*** Opening of Input records ***

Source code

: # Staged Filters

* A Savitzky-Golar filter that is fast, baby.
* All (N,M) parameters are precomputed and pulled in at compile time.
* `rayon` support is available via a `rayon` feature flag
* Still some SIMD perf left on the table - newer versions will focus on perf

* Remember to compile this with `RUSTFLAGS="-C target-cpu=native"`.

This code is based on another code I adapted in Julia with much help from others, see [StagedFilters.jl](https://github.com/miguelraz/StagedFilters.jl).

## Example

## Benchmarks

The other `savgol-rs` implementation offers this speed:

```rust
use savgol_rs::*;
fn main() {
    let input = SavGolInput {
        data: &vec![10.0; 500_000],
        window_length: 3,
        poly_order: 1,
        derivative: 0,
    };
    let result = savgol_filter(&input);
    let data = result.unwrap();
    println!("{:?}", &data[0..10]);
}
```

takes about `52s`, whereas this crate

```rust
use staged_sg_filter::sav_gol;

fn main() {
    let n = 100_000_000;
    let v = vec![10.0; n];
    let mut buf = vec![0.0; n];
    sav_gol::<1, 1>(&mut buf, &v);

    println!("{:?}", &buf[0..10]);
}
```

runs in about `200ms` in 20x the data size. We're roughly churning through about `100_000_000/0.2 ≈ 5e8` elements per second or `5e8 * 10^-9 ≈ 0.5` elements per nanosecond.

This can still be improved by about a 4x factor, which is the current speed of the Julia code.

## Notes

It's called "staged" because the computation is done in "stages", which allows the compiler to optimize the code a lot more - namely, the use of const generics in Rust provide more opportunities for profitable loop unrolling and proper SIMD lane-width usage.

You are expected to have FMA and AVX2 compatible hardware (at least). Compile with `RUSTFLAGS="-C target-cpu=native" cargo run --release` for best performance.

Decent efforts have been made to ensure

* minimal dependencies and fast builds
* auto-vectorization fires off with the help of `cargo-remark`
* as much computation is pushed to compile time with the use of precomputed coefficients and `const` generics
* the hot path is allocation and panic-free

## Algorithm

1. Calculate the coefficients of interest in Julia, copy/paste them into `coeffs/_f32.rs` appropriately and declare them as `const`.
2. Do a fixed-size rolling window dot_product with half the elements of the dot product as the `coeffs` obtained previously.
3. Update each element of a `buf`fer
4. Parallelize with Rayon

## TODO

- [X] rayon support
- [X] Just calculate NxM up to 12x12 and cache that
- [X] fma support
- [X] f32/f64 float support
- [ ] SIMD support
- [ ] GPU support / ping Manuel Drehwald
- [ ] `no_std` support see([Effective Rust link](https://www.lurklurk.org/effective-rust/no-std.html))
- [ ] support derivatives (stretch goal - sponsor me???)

*** Close of Input records ***
*** Opening of Input records ***

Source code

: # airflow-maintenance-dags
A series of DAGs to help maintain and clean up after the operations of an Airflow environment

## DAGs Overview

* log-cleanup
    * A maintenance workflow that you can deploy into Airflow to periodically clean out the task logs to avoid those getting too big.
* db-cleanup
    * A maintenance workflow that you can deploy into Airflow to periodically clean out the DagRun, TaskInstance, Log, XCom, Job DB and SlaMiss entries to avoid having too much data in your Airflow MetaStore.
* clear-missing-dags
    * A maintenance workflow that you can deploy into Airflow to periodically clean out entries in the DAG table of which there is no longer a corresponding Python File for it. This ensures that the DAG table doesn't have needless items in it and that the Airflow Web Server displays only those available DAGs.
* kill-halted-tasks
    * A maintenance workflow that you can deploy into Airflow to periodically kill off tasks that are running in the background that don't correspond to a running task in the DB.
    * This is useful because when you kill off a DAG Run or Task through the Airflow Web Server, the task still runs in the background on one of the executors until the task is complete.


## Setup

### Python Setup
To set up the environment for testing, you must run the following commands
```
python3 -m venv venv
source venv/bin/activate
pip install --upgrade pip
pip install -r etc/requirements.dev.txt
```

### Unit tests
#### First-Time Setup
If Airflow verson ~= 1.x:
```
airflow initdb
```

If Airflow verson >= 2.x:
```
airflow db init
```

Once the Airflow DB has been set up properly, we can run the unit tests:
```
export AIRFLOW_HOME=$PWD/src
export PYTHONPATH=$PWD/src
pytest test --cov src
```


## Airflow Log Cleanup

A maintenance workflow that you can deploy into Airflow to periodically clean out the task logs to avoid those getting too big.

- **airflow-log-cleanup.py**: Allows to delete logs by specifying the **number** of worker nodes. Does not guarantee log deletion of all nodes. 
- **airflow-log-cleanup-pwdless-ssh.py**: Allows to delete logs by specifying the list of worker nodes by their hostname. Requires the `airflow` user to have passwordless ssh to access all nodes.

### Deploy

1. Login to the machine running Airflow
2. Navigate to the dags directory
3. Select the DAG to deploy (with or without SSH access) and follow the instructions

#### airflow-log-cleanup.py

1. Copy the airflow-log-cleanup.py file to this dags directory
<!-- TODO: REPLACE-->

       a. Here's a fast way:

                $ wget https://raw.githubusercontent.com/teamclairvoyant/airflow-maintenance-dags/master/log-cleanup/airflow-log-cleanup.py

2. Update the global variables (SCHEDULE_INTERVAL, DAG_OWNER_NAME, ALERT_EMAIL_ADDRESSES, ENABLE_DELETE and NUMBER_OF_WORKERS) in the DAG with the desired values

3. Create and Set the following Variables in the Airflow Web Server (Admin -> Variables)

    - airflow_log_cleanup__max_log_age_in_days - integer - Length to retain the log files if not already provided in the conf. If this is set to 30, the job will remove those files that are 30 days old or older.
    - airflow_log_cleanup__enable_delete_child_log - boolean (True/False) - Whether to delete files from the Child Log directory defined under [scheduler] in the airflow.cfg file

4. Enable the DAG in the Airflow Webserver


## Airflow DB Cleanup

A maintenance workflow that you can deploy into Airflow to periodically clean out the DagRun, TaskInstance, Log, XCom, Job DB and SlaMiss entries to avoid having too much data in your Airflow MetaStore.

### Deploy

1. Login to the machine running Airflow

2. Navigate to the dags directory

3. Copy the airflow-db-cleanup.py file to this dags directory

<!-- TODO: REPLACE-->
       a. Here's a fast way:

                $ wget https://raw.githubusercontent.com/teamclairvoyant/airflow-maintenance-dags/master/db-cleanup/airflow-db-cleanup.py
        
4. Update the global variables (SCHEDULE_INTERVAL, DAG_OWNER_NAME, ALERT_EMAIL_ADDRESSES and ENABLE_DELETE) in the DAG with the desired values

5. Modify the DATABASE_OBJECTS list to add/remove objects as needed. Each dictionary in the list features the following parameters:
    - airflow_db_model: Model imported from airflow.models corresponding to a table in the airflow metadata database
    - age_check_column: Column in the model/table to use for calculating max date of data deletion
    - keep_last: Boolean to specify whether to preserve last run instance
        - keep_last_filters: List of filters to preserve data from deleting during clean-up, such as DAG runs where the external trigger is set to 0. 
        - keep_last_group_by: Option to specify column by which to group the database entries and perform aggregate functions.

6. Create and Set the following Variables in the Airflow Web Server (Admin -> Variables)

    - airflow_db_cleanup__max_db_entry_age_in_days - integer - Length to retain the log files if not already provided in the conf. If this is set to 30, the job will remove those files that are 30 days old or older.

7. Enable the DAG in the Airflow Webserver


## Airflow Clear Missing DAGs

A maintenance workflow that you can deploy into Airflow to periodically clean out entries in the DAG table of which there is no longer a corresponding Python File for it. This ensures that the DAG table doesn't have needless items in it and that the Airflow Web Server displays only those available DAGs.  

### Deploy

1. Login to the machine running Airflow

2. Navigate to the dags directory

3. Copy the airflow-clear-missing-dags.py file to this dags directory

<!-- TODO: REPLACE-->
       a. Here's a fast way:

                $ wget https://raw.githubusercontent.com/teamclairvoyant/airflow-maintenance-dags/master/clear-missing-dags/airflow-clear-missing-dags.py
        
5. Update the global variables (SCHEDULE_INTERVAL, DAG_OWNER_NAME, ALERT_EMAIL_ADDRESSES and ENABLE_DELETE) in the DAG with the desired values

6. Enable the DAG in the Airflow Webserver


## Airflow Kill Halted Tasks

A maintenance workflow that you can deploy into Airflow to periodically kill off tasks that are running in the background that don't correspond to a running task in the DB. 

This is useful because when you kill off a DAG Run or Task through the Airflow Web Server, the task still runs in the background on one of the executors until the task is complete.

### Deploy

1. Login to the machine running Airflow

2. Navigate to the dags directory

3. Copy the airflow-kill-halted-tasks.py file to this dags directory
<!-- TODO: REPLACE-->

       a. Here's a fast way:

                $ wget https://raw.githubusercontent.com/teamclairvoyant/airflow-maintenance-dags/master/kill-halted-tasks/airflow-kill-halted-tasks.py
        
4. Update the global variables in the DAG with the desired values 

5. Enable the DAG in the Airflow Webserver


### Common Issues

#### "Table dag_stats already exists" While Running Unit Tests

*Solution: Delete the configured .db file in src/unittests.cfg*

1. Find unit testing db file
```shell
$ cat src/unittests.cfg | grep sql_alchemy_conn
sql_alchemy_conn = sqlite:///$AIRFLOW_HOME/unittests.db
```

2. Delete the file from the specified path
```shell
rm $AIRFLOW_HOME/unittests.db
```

*** Close of Input records ***

Problem requirements: Determine how many lines of the entries contain the string "those", and reply with nothing but the number.

Result of this task: 6